Thanks to all for their comments on my recent blog about how teens should respond when they receive a “sext.” Here are some of my follow-up thoughts, based on comments and emails received, as well as an email exchange among members of the Youth Risk Online Google Group which includes some of the brightest “teens and tech minds” in the world. (You can read fellow member Larry Magid’s comments here.)
Being a criminologist who regularly works with police officers and who is currently working with the FBI to train officers about issues relating to cyberbullying, I certainly can appreciate the interest expressed by the law enforcement folks who responded saying that the evidence needs to be kept. The problem is that if they follow this advice, they risk prosecution for possession of child porn if a district attorney is trying to make a name for him/herself. Plus if a friend gets a hold of their phone, finds the image, and distributes it to others, there will be huge problems.
I also appreciate the concerns of those who maintain that an adult must be consulted. This is sage advice for many adolescent problems (including those that originate or escalate online), but frankly it just won’t work in a sexting incident. As I pointed out in my post, it is my contention that the vast majority of the time teens receive sexting images from those they consider close friends. As such, there is absolutely NO WAY they will tell an adult about this because they do not want to get that friend into so much trouble. If my best friend sends me a topless picture of his girlfriend, am I going to rat him out? Of course not. Adults, it seems, are forced to respond to sexting incidents in extreme ways – ways that have long-term, irreversible consequences. Until we can develop reasonable responses that do not potentially foreclose on the futures of all involved, we are wise to advise that students do not contact adults, unless the incident is appearing to get out of control. And I think teens know when it is out of control.
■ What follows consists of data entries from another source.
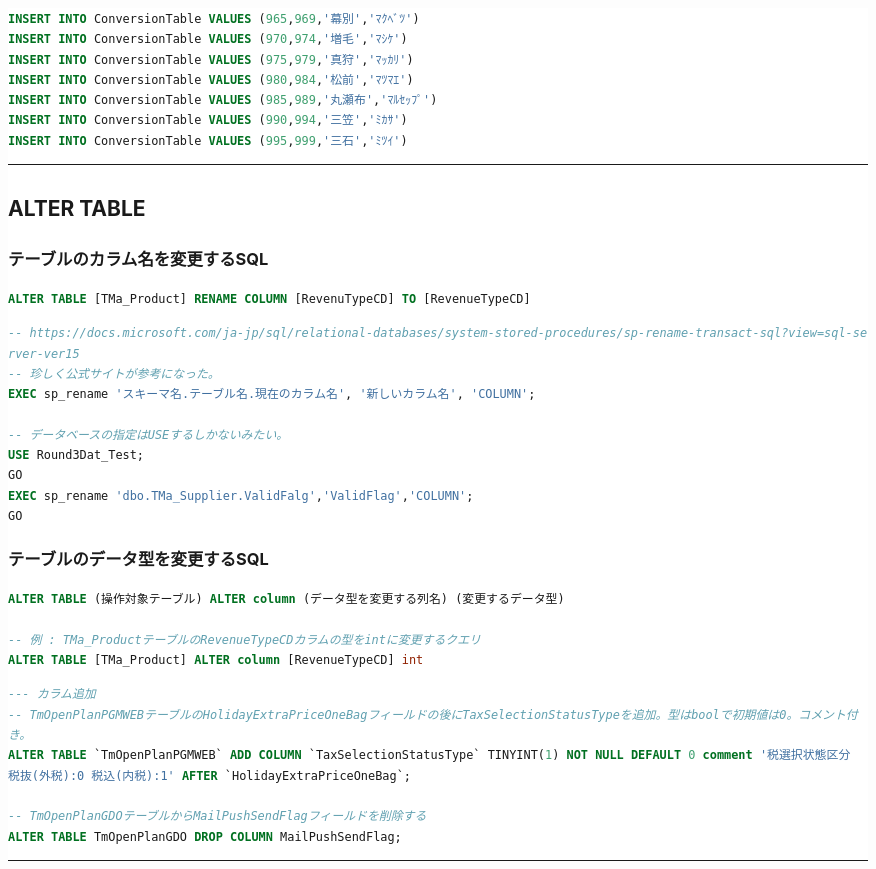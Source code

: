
 ``` sql
INSERT INTO ConversionTable VALUES (965,969,'幕別','ﾏｸﾍﾞﾂ')
INSERT INTO ConversionTable VALUES (970,974,'増毛','ﾏｼｹ')
INSERT INTO ConversionTable VALUES (975,979,'真狩','ﾏｯｶﾘ')
INSERT INTO ConversionTable VALUES (980,984,'松前','ﾏﾂﾏｴ')
INSERT INTO ConversionTable VALUES (985,989,'丸瀬布','ﾏﾙｾｯﾌﾟ')
INSERT INTO ConversionTable VALUES (990,994,'三笠','ﾐｶｻ')
INSERT INTO ConversionTable VALUES (995,999,'三石','ﾐﾂｲ')
```

---

## ALTER TABLE

### テーブルのカラム名を変更するSQL

```SQL : MariaDB
ALTER TABLE [TMa_Product] RENAME COLUMN [RevenuTypeCD] TO [RevenueTypeCD]
```

``` sql : SQL Server
-- https://docs.microsoft.com/ja-jp/sql/relational-databases/system-stored-procedures/sp-rename-transact-sql?view=sql-server-ver15
-- 珍しく公式サイトが参考になった。
EXEC sp_rename 'スキーマ名.テーブル名.現在のカラム名', '新しいカラム名', 'COLUMN';

-- データベースの指定はUSEするしかないみたい。
USE Round3Dat_Test;
GO
EXEC sp_rename 'dbo.TMa_Supplier.ValidFalg','ValidFlag','COLUMN';
GO
```

### テーブルのデータ型を変更するSQL

```SQL : SQL Server
ALTER TABLE (操作対象テーブル) ALTER column (データ型を変更する列名) (変更するデータ型)

-- 例 : TMa_ProductテーブルのRevenueTypeCDカラムの型をintに変更するクエリ
ALTER TABLE [TMa_Product] ALTER column [RevenueTypeCD] int
```

``` sql : MariaDB
--- カラム追加
-- TmOpenPlanPGMWEBテーブルのHolidayExtraPriceOneBagフィールドの後にTaxSelectionStatusTypeを追加。型はboolで初期値は0。コメント付き。
ALTER TABLE `TmOpenPlanPGMWEB` ADD COLUMN `TaxSelectionStatusType` TINYINT(1) NOT NULL DEFAULT 0 comment '税選択状態区分 税抜(外税):0 税込(内税):1' AFTER `HolidayExtraPriceOneBag`;

-- TmOpenPlanGDOテーブルからMailPushSendFlagフィールドを削除する
ALTER TABLE TmOpenPlanGDO DROP COLUMN MailPushSendFlag;
```

---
Moreover, whenever educators ask me what to do about sexting incidents they are made aware of, I generally advise them to contact a law enforcement partner. Unfortunately, this too is bad advice, but the only advice that is safe. Teachers who confide in other teachers risk prosecution for distribution of child porn. Educators simply aren’t trained to deal with these problems and if they try to do the right thing, it will likely come back to haunt them. The problem here is that cops and district attorneys do not have a good history when it comes to dealing with sexting. But they are not the only ones to blame for this. They are applying and enforcing outdated laws that weren’t written to deal with this problem. Police and prosecutors are generally black/white types of people, and there is a whole lot of gray when it comes to dealing with sexting. Until we sort these issues out, it is risky to involve them in responding to the problem. But it is also risky (perhaps even more so) for adults who are confronted with a sexting incident to not contact the police. That’s because they too are potentially subject to long-term, irreversible consequences if they mishandle the incident (that’s especially true for educators).
So, while I appreciate everyone’s feedback, nobody has said anything that leads me to change my advice. Keeping the best interest of teens in the forefront, we must insist that students who receive sext images immediately delete them and hope that the incident ends there. If it doesn’t, then we have to re-evaluate.